A monolith of an 11 metre circumference and 2.30 metres high, known as the Model of the Tahuantinsuyo, stands out at the archaeological compound of Saywite, also located in the District of Curahuasi. There are over 200 figures engraved on the surface representing animals, Andean gods, canals, roads and water reservoirs. The rest of the complex comprises temples and other interesting blocks of engraved granite.
Hiking to Choquequirao
In the way Once in Cachora (2900 metres above sea level) we must start the preparations for the hike bound to Choquequirao, which will take us between 3 or 4 days for the roundtrip depending on the intensity of the march, and which will need a great spirit of adventure due to the prolonged slopes, abrupt descents and endless turns abundant during the length the route. This hike can be done partly on mule or horseback in some sectors, which your travel agent will be glad to arrange for you, if you ask him to.

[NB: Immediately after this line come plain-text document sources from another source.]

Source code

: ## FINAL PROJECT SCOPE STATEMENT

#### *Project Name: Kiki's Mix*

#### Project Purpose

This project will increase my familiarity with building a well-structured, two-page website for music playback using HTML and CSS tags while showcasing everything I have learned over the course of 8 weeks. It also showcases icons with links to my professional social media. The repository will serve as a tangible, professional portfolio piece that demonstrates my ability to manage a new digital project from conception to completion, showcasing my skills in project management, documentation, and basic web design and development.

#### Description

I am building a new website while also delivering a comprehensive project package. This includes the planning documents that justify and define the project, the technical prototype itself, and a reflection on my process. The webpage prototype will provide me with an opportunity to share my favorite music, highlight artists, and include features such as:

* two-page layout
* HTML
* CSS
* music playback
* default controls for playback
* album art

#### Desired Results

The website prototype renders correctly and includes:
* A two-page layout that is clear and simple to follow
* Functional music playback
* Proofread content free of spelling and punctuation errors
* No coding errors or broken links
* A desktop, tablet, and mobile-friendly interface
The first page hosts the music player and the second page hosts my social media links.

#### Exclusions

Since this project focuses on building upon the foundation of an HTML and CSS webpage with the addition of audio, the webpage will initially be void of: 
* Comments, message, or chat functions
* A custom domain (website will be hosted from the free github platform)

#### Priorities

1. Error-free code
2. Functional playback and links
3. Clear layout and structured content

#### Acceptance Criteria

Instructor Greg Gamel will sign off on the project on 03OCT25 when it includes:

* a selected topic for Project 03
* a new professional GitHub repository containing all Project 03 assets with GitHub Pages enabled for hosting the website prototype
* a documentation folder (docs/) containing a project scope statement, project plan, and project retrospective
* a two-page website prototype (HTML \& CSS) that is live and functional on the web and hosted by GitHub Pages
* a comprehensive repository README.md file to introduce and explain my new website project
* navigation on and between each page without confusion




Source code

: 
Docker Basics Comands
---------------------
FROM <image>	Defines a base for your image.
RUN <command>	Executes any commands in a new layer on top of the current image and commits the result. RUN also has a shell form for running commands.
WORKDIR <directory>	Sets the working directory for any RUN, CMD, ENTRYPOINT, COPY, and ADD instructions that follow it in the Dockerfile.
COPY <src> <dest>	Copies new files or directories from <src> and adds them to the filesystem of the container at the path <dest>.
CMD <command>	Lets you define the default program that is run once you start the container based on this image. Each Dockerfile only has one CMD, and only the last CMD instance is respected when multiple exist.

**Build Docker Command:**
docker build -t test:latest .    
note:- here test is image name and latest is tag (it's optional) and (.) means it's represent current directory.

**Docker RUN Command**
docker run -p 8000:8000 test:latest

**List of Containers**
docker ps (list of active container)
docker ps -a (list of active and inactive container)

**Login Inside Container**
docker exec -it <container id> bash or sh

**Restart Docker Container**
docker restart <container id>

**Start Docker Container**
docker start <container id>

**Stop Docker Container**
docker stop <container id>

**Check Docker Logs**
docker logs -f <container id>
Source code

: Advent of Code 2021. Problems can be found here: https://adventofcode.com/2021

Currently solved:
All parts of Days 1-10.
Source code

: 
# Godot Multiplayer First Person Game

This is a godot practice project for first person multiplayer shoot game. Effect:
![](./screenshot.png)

The hike begins. The spirit is lifted. The image of Choquequirao is sketched on our mind. After the first 9 kilometres there is a slight sense of weariness. There is a privileged view of the surrounding scenery from the Mountain Pass of Capuliyoc (3010 metres above sea level). The mountains are clearly displayed. The path, which descends like a serpent towards the Apurímac (God Who Speaks) River, brings our breath back.

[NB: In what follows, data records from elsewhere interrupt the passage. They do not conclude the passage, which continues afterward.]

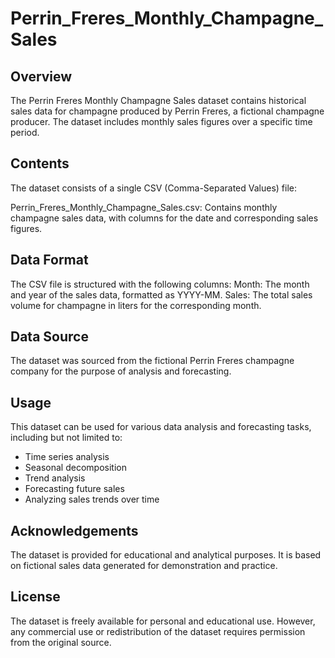 # Perrin_Freres_Monthly_Champagne_Sales

## Overview
The Perrin Freres Monthly Champagne Sales dataset contains historical sales data for champagne produced by Perrin Freres, a fictional champagne producer. The dataset includes monthly sales figures over a specific time period.

## Contents
The dataset consists of a single CSV (Comma-Separated Values) file:

Perrin_Freres_Monthly_Champagne_Sales.csv: Contains monthly champagne sales data, with columns for the date and corresponding sales figures.

## Data Format
The CSV file is structured with the following columns:
Month: The month and year of the sales data, formatted as YYYY-MM.
Sales: The total sales volume for champagne in liters for the corresponding month.

## Data Source
The dataset was sourced from the fictional Perrin Freres champagne company for the purpose of analysis and forecasting.

## Usage
This dataset can be used for various data analysis and forecasting tasks, including but not limited to:

* Time series analysis
* Seasonal decomposition
* Trend analysis
* Forecasting future sales
* Analyzing sales trends over time

## Acknowledgements
The dataset is provided for educational and analytical purposes. It is based on fictional sales data generated for demonstration and practice.

## License
The dataset is freely available for personal and educational use. However, any commercial use or redistribution of the dataset requires permission from the original source.

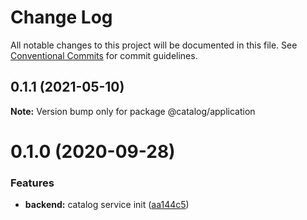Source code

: # Change Log

All notable changes to this project will be documented in this file.
See [Conventional Commits](https://conventionalcommits.org) for commit guidelines.

## 0.1.1 (2021-05-10)

**Note:** Version bump only for package @catalog/application

# 0.1.0 (2020-09-28)

### Features

- **backend:** catalog service init ([aa144c5](https://github.com/Atlantis-Lab/serenity/commit/aa144c5bb33c013a33a8dda44788f42b4bb66d0e))
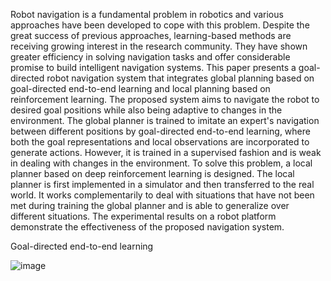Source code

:Robot navigation is a fundamental problem in robotics and various approaches have been developed to cope with this problem. Despite the great success of previous approaches, learning-based methods are receiving growing interest in the research community. They have shown greater efficiency in solving navigation tasks and offer considerable promise to build intelligent navigation systems. This paper presents a goal-directed robot navigation system that integrates global planning based on goal-directed end-to-end learning and local planning based on reinforcement learning. The proposed system aims to navigate the robot to desired goal positions while also being adaptive to changes in the environment. The global planner is trained to imitate an expert's navigation between different positions by goal-directed end-to-end learning, where both the goal representations and local observations are incorporated to generate actions. However, it is trained in a supervised fashion and is weak in dealing with changes in the environment. To solve this problem, a local planner based on deep reinforcement learning is designed. The local planner is first implemented in a simulator and then transferred to the real world. It works complementarily to deal with situations that have not been met during training the global planner and is able to generalize over different situations. The experimental results on a robot platform demonstrate the effectiveness of the proposed navigation system.

Goal-directed end-to-end learning

![image](https://github.com/xiaomaozhou26/Towards-Goal-Directed-Navigation-Through-Combining-Learning-Based-Global-and-Local-Planners/blob/master/vgg_action1.jpg/2/w/300)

The next stop is at Cocamasama (2010 metres above sea level), a sort of vantage point from which you can make out the summit of the mountain on which Choquequirao is located. The Apurímac River and its tumultuous waters appear ever closer. We need to continue our descent down to the 1930 metres above sea level of Chiquisca. Choquequirao. River Here we stop for a much deserved, but not too lengthy, break. Finally we set our camp on the Rosalinda River Bank (1550 metres above sea level), located 19 kilometres away from Cachora.
Its shores are bathed by the large Apurímac River, and it is possible to plunge into its waters. The sound of the river rocks us, the night is falling, hiding between its arms the silhouette of that bridge that will return us to our journey, and which reminds us that the next day the trek will be harder. We can only dream of Choquequirao in the meantime.

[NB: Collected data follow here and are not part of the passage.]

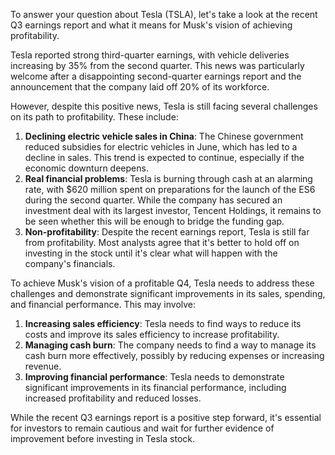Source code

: To answer your question about Tesla (TSLA), let's take a look at the recent Q3 earnings report and what it means for Musk's vision of achieving profitability.

Tesla reported strong third-quarter earnings, with vehicle deliveries increasing by 35% from the second quarter. This news was particularly welcome after a disappointing second-quarter earnings report and the announcement that the company laid off 20% of its workforce.

However, despite this positive news, Tesla is still facing several challenges on its path to profitability. These include:

1. **Declining electric vehicle sales in China**: The Chinese government reduced subsidies for electric vehicles in June, which has led to a decline in sales. This trend is expected to continue, especially if the economic downturn deepens.
2. **Real financial problems**: Tesla is burning through cash at an alarming rate, with $620 million spent on preparations for the launch of the ES6 during the second quarter. While the company has secured an investment deal with its largest investor, Tencent Holdings, it remains to be seen whether this will be enough to bridge the funding gap.
3. **Non-profitability**: Despite the recent earnings report, Tesla is still far from profitability. Most analysts agree that it's better to hold off on investing in the stock until it's clear what will happen with the company's financials.

To achieve Musk's vision of a profitable Q4, Tesla needs to address these challenges and demonstrate significant improvements in its sales, spending, and financial performance. This may involve:

1. **Increasing sales efficiency**: Tesla needs to find ways to reduce its costs and improve its sales efficiency to increase profitability.
2. **Managing cash burn**: The company needs to find a way to manage its cash burn more effectively, possibly by reducing expenses or increasing revenue.
3. **Improving financial performance**: Tesla needs to demonstrate significant improvements in its financial performance, including increased profitability and reduced losses.

While the recent Q3 earnings report is a positive step forward, it's essential for investors to remain cautious and wait for further evidence of improvement before investing in Tesla stock.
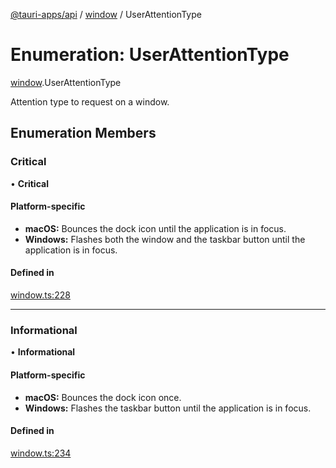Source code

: [@tauri-apps/api](../README.md) / [window](../modules/window.md) / UserAttentionType

# Enumeration: UserAttentionType

[window](../modules/window.md).UserAttentionType

Attention type to request on a window.

## Enumeration Members

### Critical

• **Critical**

#### Platform-specific
 - **macOS:** Bounces the dock icon until the application is in focus.
- **Windows:** Flashes both the window and the taskbar button until the application is in focus.

#### Defined in

[window.ts:228](https://github.com/tauri-apps/tauri/blob/13c2fc1/tooling/api/src/window.ts#L228)

___

### Informational

• **Informational**

#### Platform-specific
- **macOS:** Bounces the dock icon once.
- **Windows:** Flashes the taskbar button until the application is in focus.

#### Defined in

[window.ts:234](https://github.com/tauri-apps/tauri/blob/13c2fc1/tooling/api/src/window.ts#L234)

The second day the sky appears clear at dawn and we start the walk. We go across the bridge that we saw the night before and the path continues long, winding up to the skies. We arrive a little tired to the Town of Santa Rosa (2100 metres above sea level). The locals are very kind, they understand our tiredness as city adventurers and handle us a glass of Chicha, made of sugarcane, each. We refill the canteens, chat cheerfully and take a moment's rest under the shadow of their cabins. It is time to say farewell as great friends do after a few minutes, but not before vows are taken for more glasses of Chicha on the way back.
The scenery is changing; nature is painting the terrain with shades of a stronger green. There is not much left to go through, but the weariness and this seemingly never ending slope, makes us move much slower. We finally arrive at Marampata (2850 metres above sea level) where we are grateful for the much needed rest. We set camp and begin to talk about the people who, like us, eventually walked the same route in days long gone.
The guide tells us about Cosme Bueno, a historian who was the first Westerner to announce the existence of the citadel in 1768. Years later the Frenchmen Eugene de Santiges and Leonce Angrand would do the same in the XIXth Century. In 1911, Hiram Bingham (who discovered Machu Picchu to the Western world that very same year) confirmed the importance of the site. And now in the sheer XXIth Century, other men and women, we amongst them, walk the same path. Choquequirao is nearby; weariness takes hold of us, its time to rest.
When the morning arrives we restart the march with high spirits, our destination is only a few steps further ahead. The overwhelming greatness of the Canyon, the imposing presence of the Apu (Mountain) Salcantay, the zigzagging presence of the River, are but a prelude. Choquequirao is no longer a distant spot on the road ahead, now it is before our eyes, imposing, magnificent.